Friday, Feb. 09, 1968
Futures on the Line
In just about every event at Grenoble this week, far more than medals are at stake. Personal futures as well as national prestige are on the line. Figure skaters from the West vie for ice-show contracts as well as medals; speed skaters from the East draw salaries from the State. They want to win and stay on the payroll. Colonel Marceau Crespin, France's director of sports, retorts to the charge that his team is 50% professional: "You are mistaken, monsieur. It is 100%." For 1,355 athletes from 37 nations the competition has never been so tough. The main events:
sbSPEED SKATING. Though speed skating is a Scottish invention and the first pair of steel racing skates was manufactured in the U.S., the sport has long been dominated by the Norwegians and Russians, who between them have won 30 out of the 46 gold-medal awards since the Winter Olympics began in 1924. Norway still has Fred Anton Maier, 29, the world record holder at 5,000 and 10,000 meters; Russia has Lidia Skoblikova, 28, who swept all four women's races at the 1964 Olympics. But Maier faces stiff opposition from The Netherlands' Kees Verkerk, 25, who beat him twice at last year's world championships, and Skoblikova now ranks as only the fourth fastest female skater (behind The Netherlands' Stien Kaiser, her own teammate Lasma Kauniste and the U.S.'s 16-year-old Diane Holum). The U.S. team is a strong threat in the sprints: either Tom Gray or Neil Blatchford could win the men's 500 meter; top contenders in the ladies' 500 include Diane Holum and Mary Meyers, 22. Luck of the draw will play a big part at Grenoble. The outdoor rink is unprotected against sun and wind, and racers in early heats will have the advantage of hard ice and still air.

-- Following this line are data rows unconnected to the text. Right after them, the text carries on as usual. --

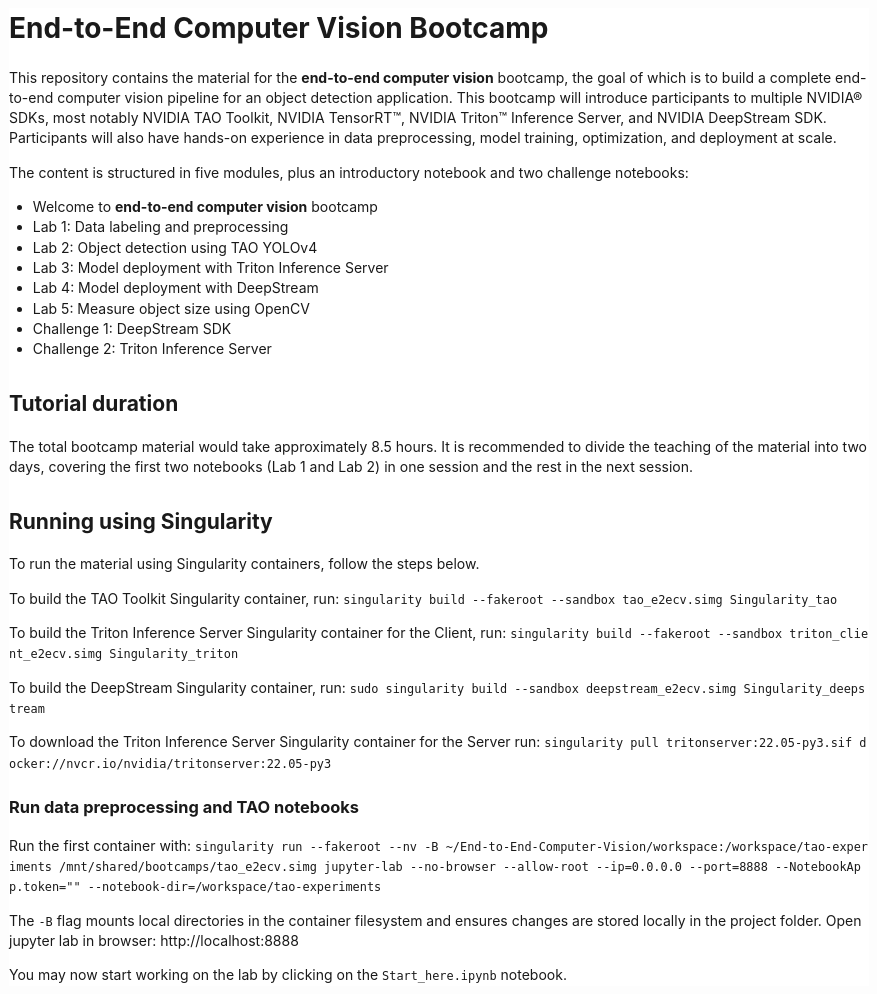 # End-to-End Computer Vision Bootcamp

This repository contains the material for the **end-to-end computer vision** bootcamp, the goal of which is to build a complete end-to-end computer vision pipeline for an object detection application. This bootcamp will introduce participants to multiple NVIDIA® SDKs, most notably NVIDIA TAO Toolkit, NVIDIA TensorRT™, NVIDIA Triton™ Inference Server, and NVIDIA DeepStream SDK. Participants will also have hands-on experience in data preprocessing, model training, optimization, and deployment at scale.

The content is structured in five modules, plus an introductory notebook and two challenge notebooks:
- Welcome to **end-to-end computer vision** bootcamp
- Lab 1: Data labeling and preprocessing
- Lab 2: Object detection using TAO YOLOv4
- Lab 3: Model deployment with Triton Inference Server
- Lab 4: Model deployment with DeepStream
- Lab 5: Measure object size using OpenCV
- Challenge 1: DeepStream SDK
- Challenge 2: Triton Inference Server

## Tutorial duration

The total bootcamp material would take approximately 8.5 hours. It is recommended to divide the teaching of the material into two days, covering the first two notebooks (Lab 1 and Lab 2) in one session and the rest in the next session.

## Running using Singularity

To run the material using Singularity containers, follow the steps below.

To build the TAO Toolkit Singularity container, run: `singularity build --fakeroot --sandbox tao_e2ecv.simg Singularity_tao`

To build the Triton Inference Server Singularity container for the Client, run: `singularity build --fakeroot --sandbox triton_client_e2ecv.simg Singularity_triton`

To build the DeepStream Singularity container, run: `sudo singularity build --sandbox deepstream_e2ecv.simg Singularity_deepstream`

To download the Triton Inference Server Singularity container for the Server run: `singularity pull tritonserver:22.05-py3.sif docker://nvcr.io/nvidia/tritonserver:22.05-py3`

### Run data preprocessing and TAO notebooks

Run the first container with: `singularity run --fakeroot --nv -B ~/End-to-End-Computer-Vision/workspace:/workspace/tao-experiments /mnt/shared/bootcamps/tao_e2ecv.simg jupyter-lab --no-browser --allow-root --ip=0.0.0.0 --port=8888 --NotebookApp.token="" --notebook-dir=/workspace/tao-experiments`

The `-B` flag mounts local directories in the container filesystem and ensures changes are stored locally in the project folder. Open jupyter lab in browser: http://localhost:8888 

You may now start working on the lab by clicking on the `Start_here.ipynb` notebook.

sbBOBSLEDDING. Rocketing down a narrow, twisting tube of ice at more than 100 m.p.h. is no sport for the squeamish. "No one ever goes on a bob run without the awareness that this may be his last ride," says Erwin Thaler, the 38-year-old paint salesman who drives Austria's No. 1 sled and is favored to win both the two-man and four-man contests at Grenoble. Thaler's toughest competition in the two-man race is expected to come from Italy's "Red Devil," nine-time World Champion Eugenio Monti, 40, whose face represents a triumph of plastic surgery over sled crackups.
sbSKI JUMPING. "Cold as ice," is the way competitors describe Norway's Bjorn Wirkola, 24, and among ski jumpers Wirkola is a cool bird indeed. "I look down that big jump and it does not scare me," he says. "It's beautiful; it calls me, that thing." Short and squat, Wirkola wears elevator lifts in his boot heels to help him lean forward as far as possible on his skis--thereby creating an airfoil effect with his body. The current world champion on both big and small hills, he is a heavy favorite to win both the 70-meter and 90-meter jumps at Grenoble.
sbFIGURE SKATING. If the U.S. has a sure bet for a gold medal at Grenoble, it is Peggy Fleming, 19, a consummate technician who two weeks ago won her fifth straight U.S. championship with 135.96 points out of a possible 150. A perfectionist in the classic school figures, which count for 60% of a skater's score, Peggy should go into her free-skating routine with a comfortable lead; if not, she could run into trouble from Japan's Kumiko Okawa, 22, a breathtaking free skater. At Grenoble, Peggy will probably be joined on the winners' platform by Austria's two-time men's world champion, Emmerich Danzer, and the defending Olympic pairs champs, Ludmilla Belousova and Oleg Protopopov of Russia.
sbHOCKEY. The Americans are big; the Canadians are brutal. The Russians are both. They also have won five world amateur titles in a row. At last year's championships in Vienna, they out-scored all opponents 58-9. Anything but a Russian victory at Grenoble will be a major upset.
sbCROSS-COUNTRY SKIING. Skiing, as a mode of cross-country transportation, dates back at least 4,000 years, and this may be the one sport in which today's Olympians are not clearly superior to their predecessors. In 1884, for example, one Apmut Ahrman arrived late from a wolf hunt for the start of a 137-mile race in Sweden, spotted his competitors a twelve-mile lead and wound up second by only eleven minutes. Ahrman then skied twelve miles home, to discover that a bear had broken into his stable. He chased the bear for 30 miles, killed it, and carted the meat and skin home in two trips--covering, in all, 370-odd miles on skis in a week. Competitors at Grenoble will have things easier, or at least shorter: the longest race is a mere 50 kilometers (31 1/4 miles). Russian women are expected to sweep the ladies' races as they did at the 1964 Olympics. Among the men, the favorite is Norway's sinewy Gjermund Eggen, winner of three gold medals at the 1966 world championships, but he will be pressed hard by his own teammates and a strong Swedish squad.